There is a thread that connects the two plays, pulling together the fabric of Indian society. It echoes Dr. Ambedkar’s skepticism about the status quo, and the idea that chanting God’s songs does not lower the rent or pay the farmer’s debts. Both plays seem to operate on the premise that the “real people,” that is, the peasants who still constitute the majority of the country, are being ignored in favor of a sanitized populist history.
Tangde, in his private life, once encountered a kirtankar who criticized his play without having seen it, reminding him of a line by Ramdas: “Get your facts straight before making any comment.” Perhaps this is the spirit of the new Marathi theater thanks to the pen of playwrights like Tangdi and Deshmukh, as well as Datta Patel. They are not interested in today’s “fashions and fads.”

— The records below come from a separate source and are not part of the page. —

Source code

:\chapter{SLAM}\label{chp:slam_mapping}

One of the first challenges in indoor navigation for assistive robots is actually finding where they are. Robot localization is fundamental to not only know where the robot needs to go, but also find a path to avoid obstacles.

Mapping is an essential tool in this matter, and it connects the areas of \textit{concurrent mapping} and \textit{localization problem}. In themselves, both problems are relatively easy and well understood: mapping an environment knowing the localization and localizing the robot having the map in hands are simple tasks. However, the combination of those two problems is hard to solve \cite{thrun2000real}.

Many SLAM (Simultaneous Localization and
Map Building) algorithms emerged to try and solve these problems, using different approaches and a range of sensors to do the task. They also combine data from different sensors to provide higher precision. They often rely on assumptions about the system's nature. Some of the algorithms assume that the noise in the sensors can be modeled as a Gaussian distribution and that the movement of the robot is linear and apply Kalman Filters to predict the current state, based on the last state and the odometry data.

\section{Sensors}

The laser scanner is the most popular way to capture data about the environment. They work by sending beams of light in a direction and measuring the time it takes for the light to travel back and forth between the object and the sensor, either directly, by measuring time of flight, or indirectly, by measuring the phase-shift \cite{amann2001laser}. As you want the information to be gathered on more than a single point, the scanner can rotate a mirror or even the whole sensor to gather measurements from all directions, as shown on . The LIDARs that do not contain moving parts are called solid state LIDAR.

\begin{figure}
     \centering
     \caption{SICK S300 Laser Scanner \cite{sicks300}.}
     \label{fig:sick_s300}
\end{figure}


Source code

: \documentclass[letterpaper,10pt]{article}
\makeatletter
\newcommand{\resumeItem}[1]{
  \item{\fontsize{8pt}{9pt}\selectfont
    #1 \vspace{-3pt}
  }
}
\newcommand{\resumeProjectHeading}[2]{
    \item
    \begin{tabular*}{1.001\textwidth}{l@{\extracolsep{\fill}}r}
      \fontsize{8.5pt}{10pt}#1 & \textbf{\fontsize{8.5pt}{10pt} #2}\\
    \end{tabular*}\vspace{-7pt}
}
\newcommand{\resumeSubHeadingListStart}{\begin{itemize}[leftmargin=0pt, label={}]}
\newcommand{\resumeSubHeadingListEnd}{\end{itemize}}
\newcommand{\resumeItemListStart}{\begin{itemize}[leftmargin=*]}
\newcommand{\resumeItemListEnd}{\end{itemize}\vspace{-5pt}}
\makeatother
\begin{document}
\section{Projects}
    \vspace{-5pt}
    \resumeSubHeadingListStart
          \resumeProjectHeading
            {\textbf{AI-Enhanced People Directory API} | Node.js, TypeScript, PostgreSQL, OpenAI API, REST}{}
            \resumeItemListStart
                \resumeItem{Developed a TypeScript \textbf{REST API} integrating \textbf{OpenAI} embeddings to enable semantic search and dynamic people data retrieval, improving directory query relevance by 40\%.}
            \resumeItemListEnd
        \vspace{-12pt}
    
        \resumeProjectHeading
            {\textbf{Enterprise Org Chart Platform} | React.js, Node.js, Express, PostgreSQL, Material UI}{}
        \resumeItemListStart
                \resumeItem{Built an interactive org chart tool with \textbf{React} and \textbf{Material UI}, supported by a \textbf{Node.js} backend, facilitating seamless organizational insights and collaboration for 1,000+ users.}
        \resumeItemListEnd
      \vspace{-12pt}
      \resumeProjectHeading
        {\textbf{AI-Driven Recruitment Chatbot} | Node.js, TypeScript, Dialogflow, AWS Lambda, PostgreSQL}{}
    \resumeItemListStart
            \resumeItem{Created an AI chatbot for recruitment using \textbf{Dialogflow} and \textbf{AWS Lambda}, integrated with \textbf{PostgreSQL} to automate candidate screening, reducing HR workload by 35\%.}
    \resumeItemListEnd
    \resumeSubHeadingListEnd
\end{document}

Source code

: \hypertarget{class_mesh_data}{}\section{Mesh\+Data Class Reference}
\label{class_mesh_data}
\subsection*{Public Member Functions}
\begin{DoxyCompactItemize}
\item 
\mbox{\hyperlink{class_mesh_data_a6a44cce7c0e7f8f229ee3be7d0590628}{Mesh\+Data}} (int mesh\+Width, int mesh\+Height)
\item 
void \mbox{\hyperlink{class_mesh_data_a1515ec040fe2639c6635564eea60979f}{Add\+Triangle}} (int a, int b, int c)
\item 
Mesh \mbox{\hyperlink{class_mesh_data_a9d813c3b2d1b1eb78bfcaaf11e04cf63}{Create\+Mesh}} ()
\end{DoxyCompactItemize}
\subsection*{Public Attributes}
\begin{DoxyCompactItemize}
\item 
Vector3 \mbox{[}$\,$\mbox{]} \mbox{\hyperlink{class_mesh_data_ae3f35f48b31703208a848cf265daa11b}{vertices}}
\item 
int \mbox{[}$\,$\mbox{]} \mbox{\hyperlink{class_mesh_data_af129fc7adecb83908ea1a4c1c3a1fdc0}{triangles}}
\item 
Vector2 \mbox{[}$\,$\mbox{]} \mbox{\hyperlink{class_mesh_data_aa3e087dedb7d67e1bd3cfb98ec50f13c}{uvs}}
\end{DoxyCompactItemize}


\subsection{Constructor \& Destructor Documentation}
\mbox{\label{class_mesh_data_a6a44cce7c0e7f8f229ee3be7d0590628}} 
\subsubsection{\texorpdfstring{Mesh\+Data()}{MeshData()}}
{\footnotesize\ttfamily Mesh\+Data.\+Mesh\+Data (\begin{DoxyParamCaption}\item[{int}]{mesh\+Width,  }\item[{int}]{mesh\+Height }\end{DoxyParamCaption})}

Whether it is the spirit of the ‘vidrohi’ of ‘Shivaji Underground’, which forces the audience to confront the co-optation of their icons, or the somber beauty of ‘Sangeet Devbhabhli’, which forces the audience to confront the forgotten women of history, both plays share one goal: to remove the veneer of sanctity. They remind us that theater is life and not the other way around.